Collected data
▬▬▬▬▬▬
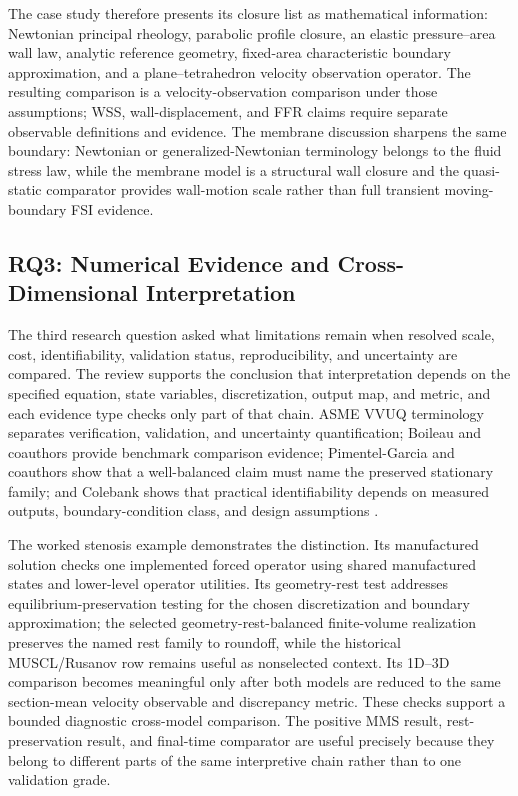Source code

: The case study therefore presents its closure list as mathematical information:
Newtonian principal rheology, parabolic profile closure, an elastic
pressure--area wall law, analytic reference geometry, fixed-area characteristic
boundary approximation, and a plane--tetrahedron velocity observation operator.
The resulting comparison is a velocity-observation comparison under those
assumptions; WSS, wall-displacement, and FFR claims require separate observable
definitions and evidence.
The membrane discussion sharpens the same boundary: Newtonian or
generalized-Newtonian terminology belongs to the fluid stress law, while the
membrane model is a structural wall closure and the quasi-static comparator
provides wall-motion scale rather than full transient moving-boundary FSI
evidence.

\subsection{RQ3: Numerical Evidence and Cross-Dimensional Interpretation}
\label{subsec:discussion-numerical-evidence-observation}

The third research question asked what limitations remain when resolved scale,
cost, identifiability, validation status, reproducibility, and uncertainty are
compared. The review supports the conclusion that interpretation depends on the
specified equation, state variables, discretization, output map, and metric, and
each evidence type checks only part of that chain.
ASME VVUQ terminology separates verification, validation, and uncertainty
quantification; Boileau and coauthors provide benchmark comparison evidence;
Pimentel-Garcia and coauthors show that a well-balanced claim must name the
preserved stationary family; and Colebank shows that practical identifiability
depends on measured outputs, boundary-condition class, and design assumptions
\cite{ASME2022VVUQTerminology,BoileauEtAl2015Benchmark,PimentelGarciaEtAl2023HighOrderWellBalanced,Colebank2025HemodynamicsIdentifiability}.

The worked stenosis example demonstrates the distinction. Its manufactured
solution checks one implemented forced operator using shared manufactured
states and lower-level operator utilities. Its geometry-rest test addresses
equilibrium-preservation testing for the chosen discretization and boundary
approximation; the selected geometry-rest-balanced finite-volume realization
preserves the named rest family to roundoff, while the historical MUSCL/Rusanov
row remains useful as nonselected context. Its 1D--3D comparison becomes
meaningful only after both models are reduced to the same section-mean velocity
observable and discrepancy metric. These checks support a bounded diagnostic
cross-model comparison. The positive MMS result, rest-preservation result, and
final-time comparator are useful precisely because they belong to different
parts of the same interpretive chain rather than to one validation grade.

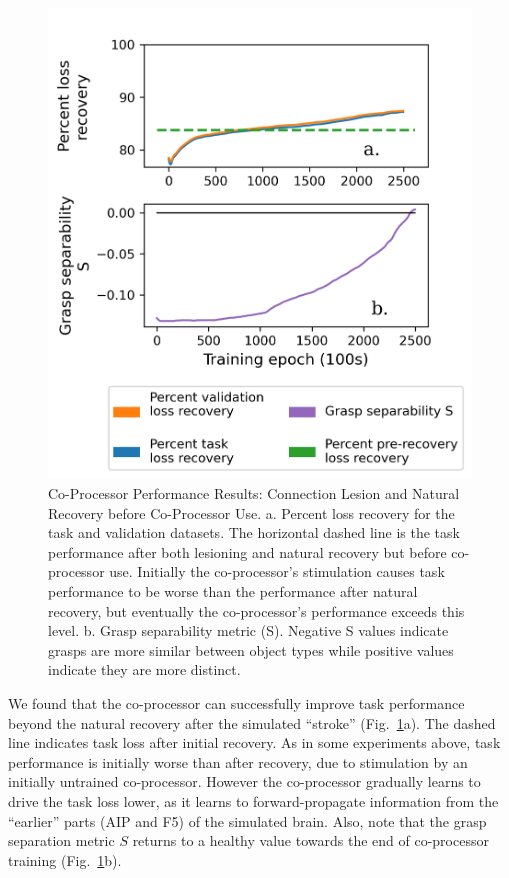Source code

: \documentclass[12pt]{iopart}
\begin{document}
\begin{figure}[h]
\centering
\includegraphics[scale=1]{training_results_recov.png}
\caption{Co-Processor Performance Results: Connection Lesion and Natural Recovery before Co-Processor Use.
         a. Percent loss recovery for the task and validation datasets. The horizontal dashed line is the task
         performance after both lesioning and natural recovery but before co-processor use. Initially the
         co-processor's stimulation causes task performance to be worse than the performance after natural
         recovery, but eventually the co-processor's performance exceeds this level. b. Grasp separability
         metric (S). Negative S values indicate grasps are more similar between object types while positive values
        indicate they are more distinct.
        }
\label{fig:results_recov}
\end{figure}

We found that the co-processor can successfully improve task performance beyond the natural
recovery after the simulated ``stroke'' (Fig.~\ref{fig:results_recov}a). The dashed line
indicates task loss after initial recovery. As in some experiments above, task performance is
initially worse than after recovery, due to stimulation by an  initially untrained co-processor. However
the co-processor gradually learns to drive the task loss lower, as it learns to forward-propagate information
from the ``earlier'' parts (AIP and F5) of the simulated brain. Also, note that the grasp separation metric $S$
returns to a healthy value towards the end of co-processor training
(Fig.~\ref{fig:results_recov}b).
\end{document}

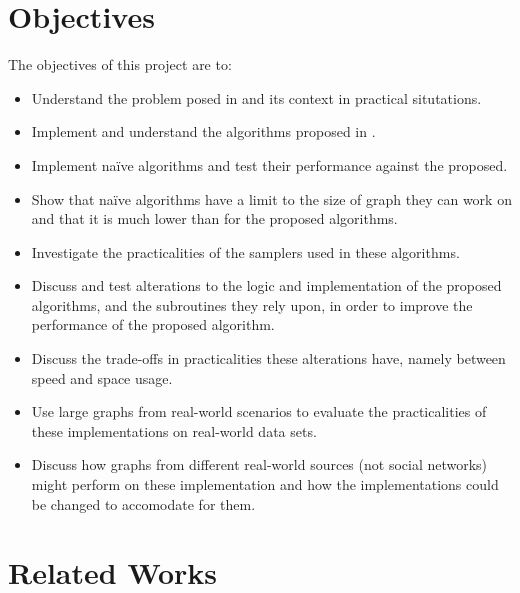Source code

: \documentclass[11pt,twoside,a4paper]{report}
\begin{document}
\section{Objectives}
The objectives of this project are to:
\begin{itemize}
  \item Understand the problem posed in \cite{orig} and its context in practical situtations.
	\item Implement and understand the algorithms proposed in \cite{orig}.
  \item Implement na\"ive algorithms and test their performance against the proposed.
  \item Show that na\"ive algorithms have a limit to the size of graph they can work on and that it is much lower than for the proposed algorithms.
  \item Investigate the practicalities of the samplers used in these algorithms.
  \item Discuss and test alterations to the logic and implementation of the proposed algorithms, and the subroutines they rely upon, in order to improve the performance of the proposed algorithm.
  \item Discuss the trade-offs in practicalities these alterations have, namely between speed and space usage.
	\item Use large graphs from real-world scenarios to evaluate the practicalities of these implementations on real-world data sets.
  \item Discuss how graphs from different real-world sources (\ie not social networks) might perform on these implementation and how the implementations could be changed to accomodate for them.
\end{itemize}

\section{Related Works}

\end{document}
▬▬▬▬▬▬
* [Work task]: Write out every line from the data above that includes "only".

* [Response to the task]:
each evidence type checks only part of that chain.
meaningful only after both models are reduced to the same section-mean velocity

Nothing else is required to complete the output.